Our test engineers are often called upon to deploy unattended or “black box” data acquisition systems in the field. These systems are deployed on machinery, vehicles, and industrial processes to constantly record strain and vibration data at sample rates between 100 and 100,000 Hz. That adds up to a lot of data to sift through.
In situations where we are trying to identify system operation outliers or damaging events, we utilize the Automated Analytics application in iTestSystem to limit the amount of data searches required. The Automated Analytics application allows users to analyze, build, and send sensor level reports only when specific vibration and strain limits are exceeded.

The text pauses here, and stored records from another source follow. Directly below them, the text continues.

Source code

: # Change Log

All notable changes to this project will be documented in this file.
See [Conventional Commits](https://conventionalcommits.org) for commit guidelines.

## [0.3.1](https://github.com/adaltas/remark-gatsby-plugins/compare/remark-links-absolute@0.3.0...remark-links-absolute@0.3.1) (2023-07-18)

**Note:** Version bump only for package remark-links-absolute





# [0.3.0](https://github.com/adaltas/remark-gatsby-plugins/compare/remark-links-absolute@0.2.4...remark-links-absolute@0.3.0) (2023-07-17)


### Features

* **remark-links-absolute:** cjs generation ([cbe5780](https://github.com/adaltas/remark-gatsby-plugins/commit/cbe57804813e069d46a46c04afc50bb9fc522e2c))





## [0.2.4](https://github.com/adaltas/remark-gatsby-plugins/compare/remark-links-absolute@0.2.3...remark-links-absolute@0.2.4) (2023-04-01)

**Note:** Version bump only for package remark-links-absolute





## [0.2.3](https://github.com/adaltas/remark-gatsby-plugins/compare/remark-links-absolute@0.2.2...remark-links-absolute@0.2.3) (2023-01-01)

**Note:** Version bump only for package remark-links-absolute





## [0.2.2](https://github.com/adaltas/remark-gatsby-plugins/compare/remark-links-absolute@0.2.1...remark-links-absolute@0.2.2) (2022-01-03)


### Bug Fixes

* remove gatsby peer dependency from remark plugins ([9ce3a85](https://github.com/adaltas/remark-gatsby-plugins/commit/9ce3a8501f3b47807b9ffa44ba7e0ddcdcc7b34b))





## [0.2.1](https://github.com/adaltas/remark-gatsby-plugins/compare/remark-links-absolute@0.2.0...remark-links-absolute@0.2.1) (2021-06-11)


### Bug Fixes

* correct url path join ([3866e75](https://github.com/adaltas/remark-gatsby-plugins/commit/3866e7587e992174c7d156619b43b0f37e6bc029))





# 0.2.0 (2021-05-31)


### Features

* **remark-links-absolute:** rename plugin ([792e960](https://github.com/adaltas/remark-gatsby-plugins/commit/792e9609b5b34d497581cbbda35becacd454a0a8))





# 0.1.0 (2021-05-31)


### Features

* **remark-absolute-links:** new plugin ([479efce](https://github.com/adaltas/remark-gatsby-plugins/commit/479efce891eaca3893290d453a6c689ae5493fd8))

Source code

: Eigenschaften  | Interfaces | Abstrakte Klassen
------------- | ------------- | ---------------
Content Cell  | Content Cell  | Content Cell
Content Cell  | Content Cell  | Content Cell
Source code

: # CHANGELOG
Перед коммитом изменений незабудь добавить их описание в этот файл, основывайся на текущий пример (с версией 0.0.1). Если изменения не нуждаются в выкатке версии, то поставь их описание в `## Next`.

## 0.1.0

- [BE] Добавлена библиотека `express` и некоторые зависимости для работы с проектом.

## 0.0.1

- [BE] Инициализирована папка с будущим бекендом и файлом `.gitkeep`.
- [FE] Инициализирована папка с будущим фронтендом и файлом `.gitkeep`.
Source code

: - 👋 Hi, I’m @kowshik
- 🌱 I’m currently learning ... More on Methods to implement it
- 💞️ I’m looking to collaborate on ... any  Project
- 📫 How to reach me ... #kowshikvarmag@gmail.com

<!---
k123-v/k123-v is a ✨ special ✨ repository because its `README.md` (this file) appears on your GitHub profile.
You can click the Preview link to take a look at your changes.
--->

Instead of searching through data files, engineers can easily review the report and download relevant data files from deployed systems for further analysis.
This video demonstrates how to build and send vibration and strain reports using Automated Analytics and other iTestSystem tools and applications.
- Strain Gauge Installation for Field Testing
- General Purpose Accelerometers for Rotating Machinery Vibration Measurements
When troubleshooting structural failures or validating FEA models through testing, strain gauge rosettes are used to find the full state of strain at areas of concern around the structure. iTestSystem’s Rosette Analysis tool is used to calculate the principal strain, principal strain angle, shear strain, principal stress, and other values from strain gauge rosette data. This video shows how to use the Rosette analysis tool.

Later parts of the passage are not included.